Yeah, well not so much. After a decade of disasters the new hotness was “on-shoring,” the process of bringing all that work back.
What happened? Simple. It turns out that having teams coding 10 time zones away only works if the work is accurately and clearly defined and well documented. Note that everyone who has ever worked in tech just snorted. For those of you who haven’t worked in tech, here’s why: getting coders to document…well, anything, is like solving Goldbach’s Conjecture: It sounds easy enough, but it just never seems to get done.
On top of that, outsourcing work to the other side of the planet meant that those off-shore coders were working when the project architects here in the United States were sleeping, and visa versa. This proved to be at best sub-optimum.
The architect of a large building project has to create a design that merges all the work of those ironworkers and hammer swingers into a building that holds together in the winds, meshes with the environment, sways with earthquakes, and meets all the other necessary considerations.
Software architects have a similar task designing the logic flow through an application: how do you resolve conflicts between data collected in one system with data from another? For example, are Christopher J Feola, Christopher Feola, Chris Feola, Chris J Feola, and CJ Feola five people? One person? Three? What should the application do if a data source is offline? If the network is down? What if the user needs data that requires a higher level of security?
Here's an interesting illustration: Tomasz Tunguz is a venture capitalist and engineer who blogs a lot about his experiments with Large Language Models. Here’s his process for using Large Language Models for blogging: To create this post, I used a cascade of AIs. I needed the AI to write like me. I’ve tried fine tuning, but that didn’t work, so instead I fed some of my previous blog posts into an AI to generate a prompt. “Make a prompt to write like this”, I asked. The prompt is about 500 words. Then I spoke to the computer who transcribed my thoughts, I pasted them below the prompt, and asked the computer to produce this post. I went back and forth with the machine: “Remove the headers,” “Make it sound more friendly,” “Talk about the stories in the first person.” “Vary the sentence length and the paragraph length. Ensure two paragraphs have only a single sentence.”
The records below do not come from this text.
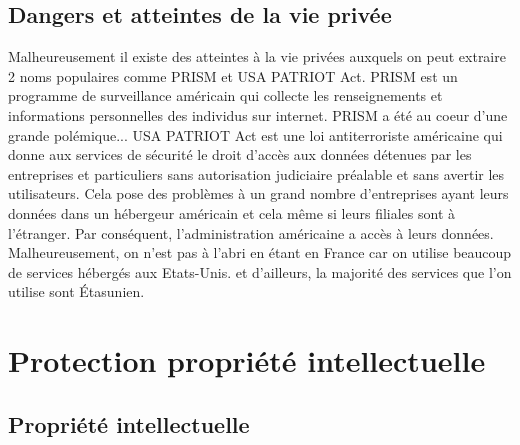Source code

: \documentclass{article}
\begin{document}
\subsection{Dangers et atteintes de la vie privée}
Malheureusement il existe des atteintes à la vie privées auxquels on peut extraire 2 noms populaires comme PRISM et USA PATRIOT Act.
PRISM est un programme de surveillance américain qui collecte les renseignements et informations personnelles des individus sur internet.
PRISM a été au coeur d'une grande polémique... 
USA PATRIOT Act est une loi antiterroriste américaine qui donne aux services de sécurité le droit d'accès aux données détenues par les entreprises et particuliers sans autorisation judiciaire préalable et sans avertir les utilisateurs.
Cela pose des problèmes à un grand nombre d'entreprises ayant leurs données dans un hébergeur américain et cela même si leurs filiales sont à l'étranger. Par conséquent, l'administration américaine a accès à leurs données.
Malheureusement, on n'est pas à l'abri en étant en France car on utilise beaucoup de services hébergés aux Etats-Unis. et d'ailleurs, la majorité des services que l'on utilise sont Étasunien. 

\section{Protection propriété intellectuelle}
\subsection{Propriété intellectuelle}
\end{document}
In other words, Tunguz has architected an application using multiple Large Language Models as the modules, and manually routes data through these modules to get his desired results. That’s not something a non-technical user can do.
And if a non-technical user cannot do it to produce blog posts, they certainly cannot do it to produce software.
Rote-work jobs are certainly threatened by Large Language Models.
Reporters with instincts, software and data architects, barristers who develop new theories of law…none of these are threatened by these so-called AIs.
Judging by the output volume and quality, there are at least five Chris Feolas. Some writers would insist on 42.